Return the lines of the data below in which the string "contratos" occurs.

(Records from a data collection)

BEGIN

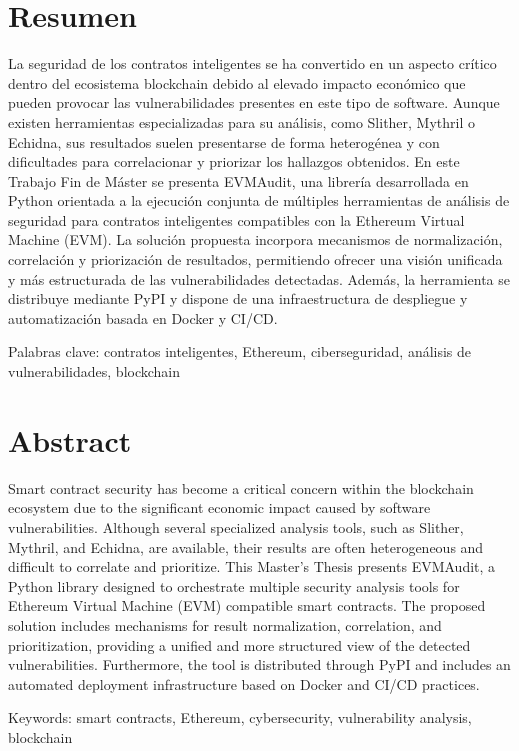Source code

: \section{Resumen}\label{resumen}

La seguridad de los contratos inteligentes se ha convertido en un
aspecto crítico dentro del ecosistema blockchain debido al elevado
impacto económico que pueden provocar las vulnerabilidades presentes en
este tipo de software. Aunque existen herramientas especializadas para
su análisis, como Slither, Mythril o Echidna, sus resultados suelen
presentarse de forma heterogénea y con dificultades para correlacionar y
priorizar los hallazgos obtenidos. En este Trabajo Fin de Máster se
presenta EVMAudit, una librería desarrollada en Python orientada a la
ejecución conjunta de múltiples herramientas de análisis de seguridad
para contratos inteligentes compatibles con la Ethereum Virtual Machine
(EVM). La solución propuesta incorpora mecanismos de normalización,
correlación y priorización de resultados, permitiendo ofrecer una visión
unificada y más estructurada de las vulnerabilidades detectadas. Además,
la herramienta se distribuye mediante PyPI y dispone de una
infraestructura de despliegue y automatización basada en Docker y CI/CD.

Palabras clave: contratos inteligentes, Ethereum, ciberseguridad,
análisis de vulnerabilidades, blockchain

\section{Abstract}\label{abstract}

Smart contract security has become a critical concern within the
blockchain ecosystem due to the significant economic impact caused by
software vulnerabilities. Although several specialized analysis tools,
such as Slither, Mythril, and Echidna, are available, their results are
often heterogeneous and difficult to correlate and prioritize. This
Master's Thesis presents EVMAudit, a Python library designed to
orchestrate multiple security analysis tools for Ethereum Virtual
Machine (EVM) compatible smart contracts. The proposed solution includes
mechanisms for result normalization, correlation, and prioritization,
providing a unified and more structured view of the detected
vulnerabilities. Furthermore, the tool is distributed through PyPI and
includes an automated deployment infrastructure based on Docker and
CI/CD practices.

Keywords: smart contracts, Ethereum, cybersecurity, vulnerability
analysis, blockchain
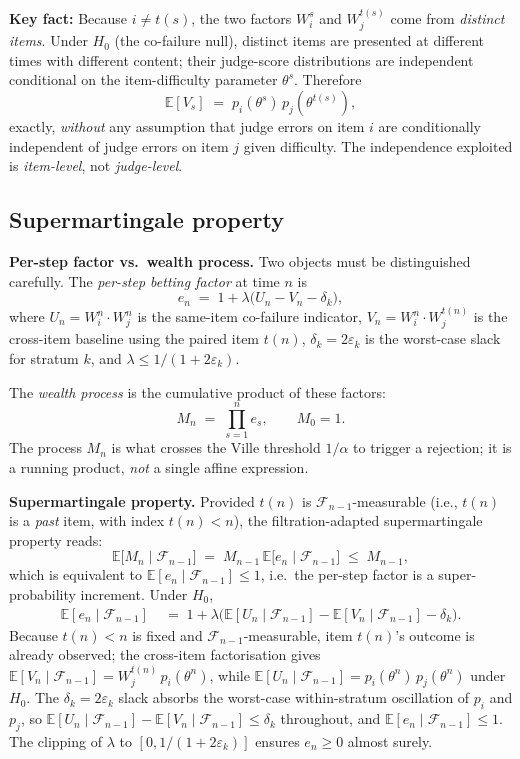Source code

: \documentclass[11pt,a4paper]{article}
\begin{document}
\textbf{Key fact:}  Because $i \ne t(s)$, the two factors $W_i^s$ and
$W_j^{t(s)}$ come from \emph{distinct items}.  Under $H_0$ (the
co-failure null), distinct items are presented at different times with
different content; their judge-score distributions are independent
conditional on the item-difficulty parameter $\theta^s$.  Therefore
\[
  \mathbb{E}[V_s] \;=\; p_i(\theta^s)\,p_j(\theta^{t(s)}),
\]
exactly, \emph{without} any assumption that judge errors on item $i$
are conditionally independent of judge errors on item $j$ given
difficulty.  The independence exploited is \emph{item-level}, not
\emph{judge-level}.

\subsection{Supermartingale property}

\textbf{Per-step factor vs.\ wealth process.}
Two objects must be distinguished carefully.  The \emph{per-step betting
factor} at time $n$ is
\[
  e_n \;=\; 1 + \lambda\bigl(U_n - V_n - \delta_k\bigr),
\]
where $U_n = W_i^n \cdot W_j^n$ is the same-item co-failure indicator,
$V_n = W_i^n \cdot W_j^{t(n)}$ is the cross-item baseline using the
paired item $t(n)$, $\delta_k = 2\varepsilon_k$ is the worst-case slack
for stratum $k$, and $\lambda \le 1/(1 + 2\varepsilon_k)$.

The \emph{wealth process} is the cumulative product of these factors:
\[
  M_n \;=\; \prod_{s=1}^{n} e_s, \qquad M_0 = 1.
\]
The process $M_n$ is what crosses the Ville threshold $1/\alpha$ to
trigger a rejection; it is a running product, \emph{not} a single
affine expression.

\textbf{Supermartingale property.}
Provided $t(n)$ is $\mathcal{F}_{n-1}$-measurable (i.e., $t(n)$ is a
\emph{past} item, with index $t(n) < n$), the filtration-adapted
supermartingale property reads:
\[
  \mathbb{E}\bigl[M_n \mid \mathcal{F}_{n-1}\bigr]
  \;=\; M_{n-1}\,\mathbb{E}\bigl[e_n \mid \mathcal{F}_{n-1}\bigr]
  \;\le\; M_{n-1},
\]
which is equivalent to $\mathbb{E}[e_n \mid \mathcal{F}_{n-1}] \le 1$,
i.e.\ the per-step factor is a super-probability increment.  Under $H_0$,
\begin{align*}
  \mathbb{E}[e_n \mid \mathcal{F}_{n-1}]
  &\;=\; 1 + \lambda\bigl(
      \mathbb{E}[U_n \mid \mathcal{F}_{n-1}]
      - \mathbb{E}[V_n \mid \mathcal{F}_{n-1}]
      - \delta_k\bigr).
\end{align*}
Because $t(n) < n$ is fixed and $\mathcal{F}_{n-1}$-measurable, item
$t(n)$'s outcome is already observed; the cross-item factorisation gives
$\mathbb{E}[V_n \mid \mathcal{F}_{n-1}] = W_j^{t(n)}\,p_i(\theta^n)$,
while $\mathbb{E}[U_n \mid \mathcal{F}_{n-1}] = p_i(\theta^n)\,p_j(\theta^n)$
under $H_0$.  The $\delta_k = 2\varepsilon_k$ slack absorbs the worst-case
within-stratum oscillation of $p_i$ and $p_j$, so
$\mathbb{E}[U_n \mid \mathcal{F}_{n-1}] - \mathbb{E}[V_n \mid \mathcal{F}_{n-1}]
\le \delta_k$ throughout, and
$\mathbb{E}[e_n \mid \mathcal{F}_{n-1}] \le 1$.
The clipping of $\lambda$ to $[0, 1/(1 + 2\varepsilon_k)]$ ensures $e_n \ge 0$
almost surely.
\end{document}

END
BEGIN

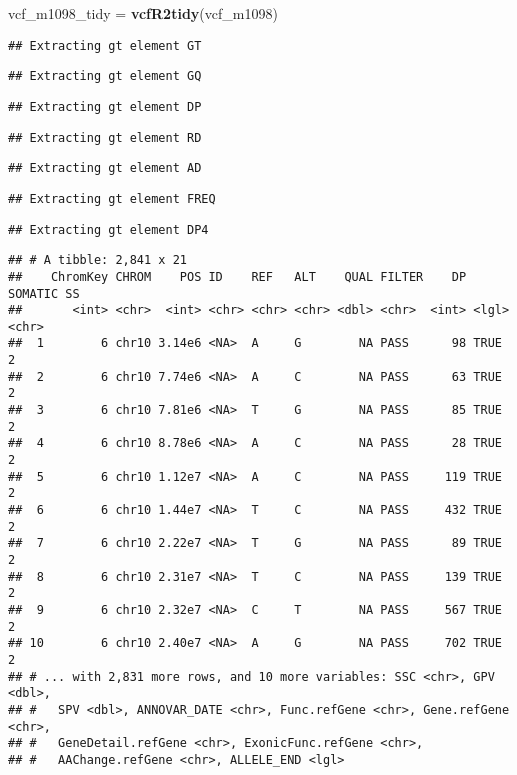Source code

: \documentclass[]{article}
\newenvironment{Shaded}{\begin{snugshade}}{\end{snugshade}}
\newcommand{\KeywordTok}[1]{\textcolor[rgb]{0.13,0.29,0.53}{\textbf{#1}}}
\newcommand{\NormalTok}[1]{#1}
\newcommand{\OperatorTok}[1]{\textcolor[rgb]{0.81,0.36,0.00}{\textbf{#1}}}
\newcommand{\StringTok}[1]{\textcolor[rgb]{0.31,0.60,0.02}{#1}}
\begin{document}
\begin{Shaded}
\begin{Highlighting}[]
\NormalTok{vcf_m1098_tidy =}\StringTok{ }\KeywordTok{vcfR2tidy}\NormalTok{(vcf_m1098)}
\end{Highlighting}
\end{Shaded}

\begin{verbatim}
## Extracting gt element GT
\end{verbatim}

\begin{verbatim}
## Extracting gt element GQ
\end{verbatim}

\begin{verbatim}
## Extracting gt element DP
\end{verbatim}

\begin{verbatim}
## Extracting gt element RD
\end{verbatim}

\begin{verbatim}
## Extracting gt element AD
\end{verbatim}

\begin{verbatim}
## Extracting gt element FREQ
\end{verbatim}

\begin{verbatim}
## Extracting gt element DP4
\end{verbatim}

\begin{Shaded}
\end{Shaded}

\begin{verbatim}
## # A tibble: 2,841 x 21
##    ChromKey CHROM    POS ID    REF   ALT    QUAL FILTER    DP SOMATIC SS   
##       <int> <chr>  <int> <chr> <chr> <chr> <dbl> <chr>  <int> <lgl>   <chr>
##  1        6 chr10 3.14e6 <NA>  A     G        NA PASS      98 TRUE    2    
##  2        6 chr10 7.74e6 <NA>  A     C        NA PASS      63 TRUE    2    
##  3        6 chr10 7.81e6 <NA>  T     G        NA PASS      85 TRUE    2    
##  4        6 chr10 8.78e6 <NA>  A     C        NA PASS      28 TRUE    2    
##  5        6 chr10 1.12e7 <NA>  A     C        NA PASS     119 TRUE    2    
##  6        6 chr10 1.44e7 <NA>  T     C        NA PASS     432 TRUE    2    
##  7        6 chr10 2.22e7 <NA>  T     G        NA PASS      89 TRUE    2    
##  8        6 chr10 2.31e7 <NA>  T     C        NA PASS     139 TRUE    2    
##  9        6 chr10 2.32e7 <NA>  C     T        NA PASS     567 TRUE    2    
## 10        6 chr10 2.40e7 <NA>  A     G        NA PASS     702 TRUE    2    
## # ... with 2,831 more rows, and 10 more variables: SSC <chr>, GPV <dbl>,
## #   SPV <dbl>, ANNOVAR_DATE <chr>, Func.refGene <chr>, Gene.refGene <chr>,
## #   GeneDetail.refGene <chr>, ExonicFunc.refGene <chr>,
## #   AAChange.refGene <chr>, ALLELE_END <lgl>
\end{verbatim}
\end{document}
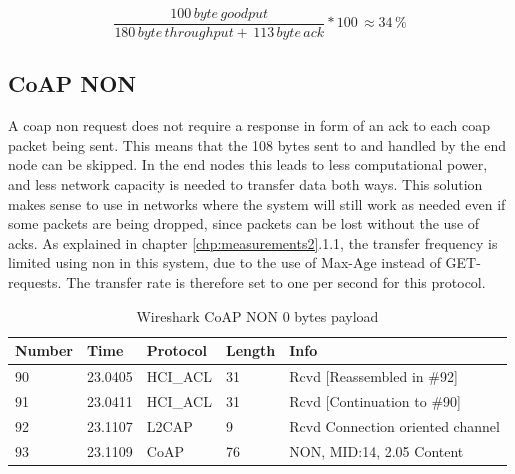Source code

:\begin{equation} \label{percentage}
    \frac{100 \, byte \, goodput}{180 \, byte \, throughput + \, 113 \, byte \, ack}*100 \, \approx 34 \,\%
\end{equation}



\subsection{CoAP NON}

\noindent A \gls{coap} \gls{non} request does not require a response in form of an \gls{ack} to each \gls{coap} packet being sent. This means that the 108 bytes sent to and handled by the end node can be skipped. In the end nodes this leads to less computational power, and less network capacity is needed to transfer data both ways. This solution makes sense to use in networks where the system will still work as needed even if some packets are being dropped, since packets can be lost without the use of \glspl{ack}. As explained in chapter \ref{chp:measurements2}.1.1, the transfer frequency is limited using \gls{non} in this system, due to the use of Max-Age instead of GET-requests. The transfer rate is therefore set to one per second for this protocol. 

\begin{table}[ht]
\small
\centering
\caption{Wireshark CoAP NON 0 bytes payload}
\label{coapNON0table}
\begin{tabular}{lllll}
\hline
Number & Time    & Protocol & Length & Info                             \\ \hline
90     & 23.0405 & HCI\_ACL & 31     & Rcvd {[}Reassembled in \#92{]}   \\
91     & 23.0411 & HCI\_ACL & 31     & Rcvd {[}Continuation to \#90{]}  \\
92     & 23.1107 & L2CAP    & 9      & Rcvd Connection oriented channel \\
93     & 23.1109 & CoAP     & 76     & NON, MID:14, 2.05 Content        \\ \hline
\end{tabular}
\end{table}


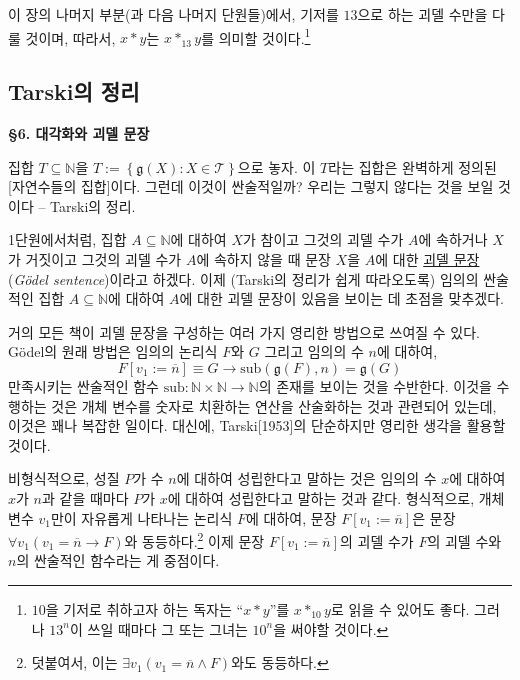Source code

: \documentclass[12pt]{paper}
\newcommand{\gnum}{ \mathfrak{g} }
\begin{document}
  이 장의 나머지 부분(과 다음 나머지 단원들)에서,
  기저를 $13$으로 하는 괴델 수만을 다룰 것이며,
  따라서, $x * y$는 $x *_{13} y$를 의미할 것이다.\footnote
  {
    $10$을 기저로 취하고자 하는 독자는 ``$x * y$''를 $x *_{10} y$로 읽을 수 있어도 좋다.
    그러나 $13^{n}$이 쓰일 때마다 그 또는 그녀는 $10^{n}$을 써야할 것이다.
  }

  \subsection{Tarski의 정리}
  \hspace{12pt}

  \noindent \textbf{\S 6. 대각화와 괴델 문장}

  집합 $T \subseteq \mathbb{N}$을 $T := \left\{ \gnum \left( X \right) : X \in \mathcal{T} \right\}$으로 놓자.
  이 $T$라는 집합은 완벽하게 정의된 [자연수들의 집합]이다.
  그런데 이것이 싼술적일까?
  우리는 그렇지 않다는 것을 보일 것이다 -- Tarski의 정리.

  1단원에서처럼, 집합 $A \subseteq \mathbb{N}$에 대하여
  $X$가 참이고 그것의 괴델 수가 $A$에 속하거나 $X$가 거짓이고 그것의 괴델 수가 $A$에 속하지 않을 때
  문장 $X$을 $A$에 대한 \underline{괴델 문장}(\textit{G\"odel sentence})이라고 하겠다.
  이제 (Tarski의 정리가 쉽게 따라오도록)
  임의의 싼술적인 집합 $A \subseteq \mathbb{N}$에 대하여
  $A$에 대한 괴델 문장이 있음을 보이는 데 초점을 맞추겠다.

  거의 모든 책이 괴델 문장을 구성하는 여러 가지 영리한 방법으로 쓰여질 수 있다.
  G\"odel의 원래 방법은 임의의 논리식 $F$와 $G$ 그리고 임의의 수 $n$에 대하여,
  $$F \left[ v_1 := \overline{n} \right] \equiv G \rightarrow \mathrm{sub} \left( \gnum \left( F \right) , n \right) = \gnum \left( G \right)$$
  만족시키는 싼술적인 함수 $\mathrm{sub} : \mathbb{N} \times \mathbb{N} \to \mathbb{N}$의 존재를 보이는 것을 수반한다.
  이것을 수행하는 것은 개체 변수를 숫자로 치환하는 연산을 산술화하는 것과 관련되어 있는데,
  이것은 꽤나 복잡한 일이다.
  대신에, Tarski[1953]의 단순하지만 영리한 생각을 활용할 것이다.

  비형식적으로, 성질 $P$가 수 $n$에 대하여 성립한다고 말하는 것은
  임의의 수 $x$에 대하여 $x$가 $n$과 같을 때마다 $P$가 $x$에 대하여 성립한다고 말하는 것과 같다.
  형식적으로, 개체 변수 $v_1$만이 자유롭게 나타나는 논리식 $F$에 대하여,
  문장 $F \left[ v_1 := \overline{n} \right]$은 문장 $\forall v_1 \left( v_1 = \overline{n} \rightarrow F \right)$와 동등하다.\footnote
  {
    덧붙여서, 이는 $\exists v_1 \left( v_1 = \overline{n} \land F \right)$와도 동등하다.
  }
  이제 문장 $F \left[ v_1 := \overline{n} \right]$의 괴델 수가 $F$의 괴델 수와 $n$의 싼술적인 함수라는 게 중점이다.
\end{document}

END

- **FINAL ANSWER**
La seguridad de los contratos inteligentes se ha convertido en un
para contratos inteligentes compatibles con la Ethereum Virtual Machine
Palabras clave: contratos inteligentes, Ethereum, ciberseguridad,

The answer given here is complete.